__HOW TO COMPLETE THIS TASK__
State the number of lines in the records beneath that hold the word "custom", and add nothing.

--- DATA SUPPLIED Enclosed Below ---

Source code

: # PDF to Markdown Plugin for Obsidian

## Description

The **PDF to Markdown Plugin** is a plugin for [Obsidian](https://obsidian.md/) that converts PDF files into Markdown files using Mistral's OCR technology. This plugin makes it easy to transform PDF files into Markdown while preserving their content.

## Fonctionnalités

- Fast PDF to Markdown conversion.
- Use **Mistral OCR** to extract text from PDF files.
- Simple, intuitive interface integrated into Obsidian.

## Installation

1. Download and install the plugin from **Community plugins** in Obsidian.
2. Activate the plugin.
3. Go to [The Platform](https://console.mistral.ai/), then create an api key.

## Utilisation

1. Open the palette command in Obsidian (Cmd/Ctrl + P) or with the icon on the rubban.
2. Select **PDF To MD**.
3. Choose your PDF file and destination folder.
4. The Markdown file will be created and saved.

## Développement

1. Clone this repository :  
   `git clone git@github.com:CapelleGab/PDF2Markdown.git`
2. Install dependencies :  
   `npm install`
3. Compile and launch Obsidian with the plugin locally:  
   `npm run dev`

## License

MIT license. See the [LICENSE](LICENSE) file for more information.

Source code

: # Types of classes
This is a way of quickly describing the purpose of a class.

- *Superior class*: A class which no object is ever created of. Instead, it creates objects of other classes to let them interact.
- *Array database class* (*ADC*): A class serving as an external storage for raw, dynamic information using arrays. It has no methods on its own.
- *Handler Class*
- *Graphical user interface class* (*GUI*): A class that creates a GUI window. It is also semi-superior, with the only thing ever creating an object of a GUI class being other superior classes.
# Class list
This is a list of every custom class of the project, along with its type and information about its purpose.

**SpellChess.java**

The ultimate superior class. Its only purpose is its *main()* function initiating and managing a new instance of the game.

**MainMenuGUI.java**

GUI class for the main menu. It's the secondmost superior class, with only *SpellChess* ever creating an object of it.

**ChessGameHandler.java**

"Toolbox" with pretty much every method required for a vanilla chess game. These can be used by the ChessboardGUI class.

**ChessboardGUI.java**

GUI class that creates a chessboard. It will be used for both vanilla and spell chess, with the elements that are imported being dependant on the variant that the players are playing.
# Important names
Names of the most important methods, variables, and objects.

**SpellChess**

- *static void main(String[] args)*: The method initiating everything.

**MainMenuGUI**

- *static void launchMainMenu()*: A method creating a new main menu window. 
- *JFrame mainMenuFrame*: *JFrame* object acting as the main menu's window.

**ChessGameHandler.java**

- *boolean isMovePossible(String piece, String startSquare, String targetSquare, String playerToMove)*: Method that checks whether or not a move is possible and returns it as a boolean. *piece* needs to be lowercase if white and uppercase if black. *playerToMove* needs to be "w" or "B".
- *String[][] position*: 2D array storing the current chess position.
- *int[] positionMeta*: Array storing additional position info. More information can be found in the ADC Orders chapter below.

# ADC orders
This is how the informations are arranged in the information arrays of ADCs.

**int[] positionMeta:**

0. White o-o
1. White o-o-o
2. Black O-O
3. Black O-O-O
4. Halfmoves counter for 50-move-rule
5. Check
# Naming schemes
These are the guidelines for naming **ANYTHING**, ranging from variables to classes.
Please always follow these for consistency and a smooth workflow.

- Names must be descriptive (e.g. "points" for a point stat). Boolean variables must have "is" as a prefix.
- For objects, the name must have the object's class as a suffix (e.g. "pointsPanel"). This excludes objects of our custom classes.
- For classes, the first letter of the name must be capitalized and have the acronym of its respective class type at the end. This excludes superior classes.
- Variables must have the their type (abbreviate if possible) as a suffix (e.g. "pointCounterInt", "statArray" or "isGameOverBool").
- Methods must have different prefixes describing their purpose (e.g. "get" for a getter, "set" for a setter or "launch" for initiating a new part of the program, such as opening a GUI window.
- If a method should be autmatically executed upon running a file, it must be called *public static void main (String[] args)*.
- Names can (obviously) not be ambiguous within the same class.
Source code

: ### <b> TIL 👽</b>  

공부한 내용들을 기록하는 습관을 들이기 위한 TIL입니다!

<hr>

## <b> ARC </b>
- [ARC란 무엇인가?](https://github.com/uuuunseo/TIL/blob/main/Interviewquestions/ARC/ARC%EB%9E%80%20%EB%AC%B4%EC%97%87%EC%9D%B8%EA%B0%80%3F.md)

--- End of Enclosed DATA SUPPLIED ---

__REPLY__
2